→ **Exercise directions**:
Look through the listing below, find every line with the string "thecurtagcolor", and copy it.

[[ Study material open ]]

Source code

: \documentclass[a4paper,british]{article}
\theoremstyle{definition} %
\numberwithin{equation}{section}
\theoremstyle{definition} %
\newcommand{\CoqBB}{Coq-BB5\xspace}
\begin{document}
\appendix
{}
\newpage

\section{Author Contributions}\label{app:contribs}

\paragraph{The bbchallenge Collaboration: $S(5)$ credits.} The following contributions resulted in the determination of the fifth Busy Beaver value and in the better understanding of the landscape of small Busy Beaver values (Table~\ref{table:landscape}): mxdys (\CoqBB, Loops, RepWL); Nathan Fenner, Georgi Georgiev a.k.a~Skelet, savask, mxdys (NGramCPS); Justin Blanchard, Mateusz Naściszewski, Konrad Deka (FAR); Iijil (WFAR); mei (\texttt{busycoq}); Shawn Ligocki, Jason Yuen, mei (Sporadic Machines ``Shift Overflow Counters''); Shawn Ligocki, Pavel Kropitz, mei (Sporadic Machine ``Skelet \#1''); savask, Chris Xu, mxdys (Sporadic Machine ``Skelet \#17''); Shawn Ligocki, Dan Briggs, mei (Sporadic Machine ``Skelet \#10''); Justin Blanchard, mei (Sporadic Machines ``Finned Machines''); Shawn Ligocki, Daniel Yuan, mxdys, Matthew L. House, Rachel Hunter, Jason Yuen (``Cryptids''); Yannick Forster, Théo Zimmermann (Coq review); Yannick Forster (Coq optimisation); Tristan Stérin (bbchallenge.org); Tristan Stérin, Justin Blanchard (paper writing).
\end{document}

[[ Study material closed ]]
[[ Study material open ]]

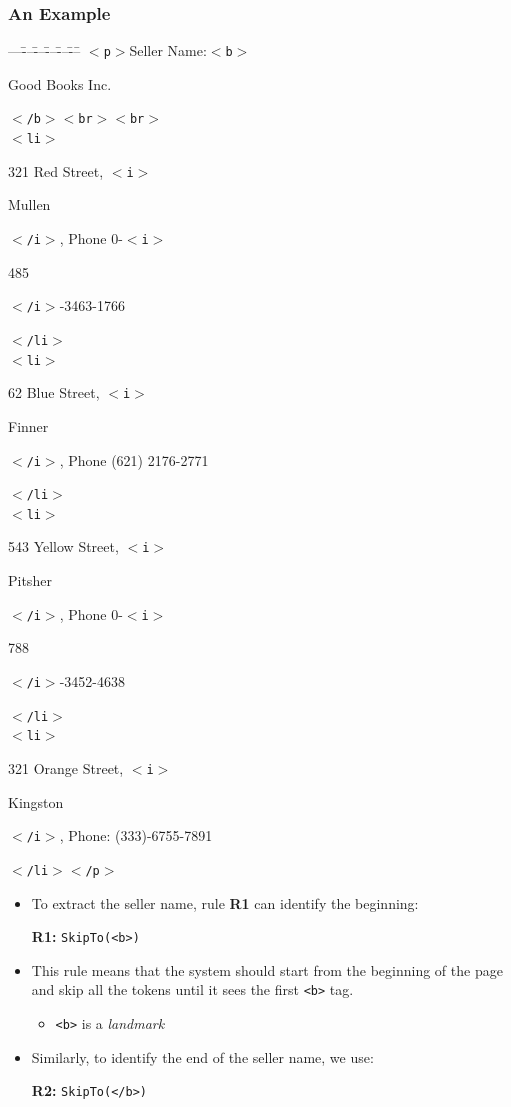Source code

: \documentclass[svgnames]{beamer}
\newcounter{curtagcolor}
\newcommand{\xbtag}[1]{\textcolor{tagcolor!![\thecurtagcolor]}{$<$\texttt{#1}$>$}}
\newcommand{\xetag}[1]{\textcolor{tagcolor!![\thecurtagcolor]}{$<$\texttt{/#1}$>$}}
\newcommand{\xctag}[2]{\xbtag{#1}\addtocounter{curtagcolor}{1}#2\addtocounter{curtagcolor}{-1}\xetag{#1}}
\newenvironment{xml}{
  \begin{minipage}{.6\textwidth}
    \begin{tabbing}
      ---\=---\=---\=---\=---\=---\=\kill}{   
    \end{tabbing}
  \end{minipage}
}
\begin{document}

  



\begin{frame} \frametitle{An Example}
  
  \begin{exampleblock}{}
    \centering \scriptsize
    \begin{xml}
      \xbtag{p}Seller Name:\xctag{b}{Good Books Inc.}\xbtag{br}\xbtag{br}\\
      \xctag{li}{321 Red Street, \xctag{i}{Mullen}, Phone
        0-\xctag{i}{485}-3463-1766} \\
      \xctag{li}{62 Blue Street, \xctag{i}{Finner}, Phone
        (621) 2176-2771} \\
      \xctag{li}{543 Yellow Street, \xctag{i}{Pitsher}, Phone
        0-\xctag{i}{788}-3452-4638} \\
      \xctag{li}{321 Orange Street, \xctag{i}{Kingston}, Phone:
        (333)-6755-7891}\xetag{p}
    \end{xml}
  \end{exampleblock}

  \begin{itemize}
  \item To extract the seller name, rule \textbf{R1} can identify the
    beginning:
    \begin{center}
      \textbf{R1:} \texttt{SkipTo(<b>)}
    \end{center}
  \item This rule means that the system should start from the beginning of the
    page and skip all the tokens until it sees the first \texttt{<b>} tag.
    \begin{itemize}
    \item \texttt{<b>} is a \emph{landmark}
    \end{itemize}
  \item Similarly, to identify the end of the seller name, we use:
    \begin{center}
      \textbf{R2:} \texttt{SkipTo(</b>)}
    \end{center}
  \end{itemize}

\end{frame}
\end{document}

[[ Study material closed ]]

→ **Result of this exercise**:
\newcommand{\xbtag}[1]{\textcolor{tagcolor!![\thecurtagcolor]}{$<$\texttt{#1}$>$}}
\newcommand{\xetag}[1]{\textcolor{tagcolor!![\thecurtagcolor]}{$<$\texttt{/#1}$>$}}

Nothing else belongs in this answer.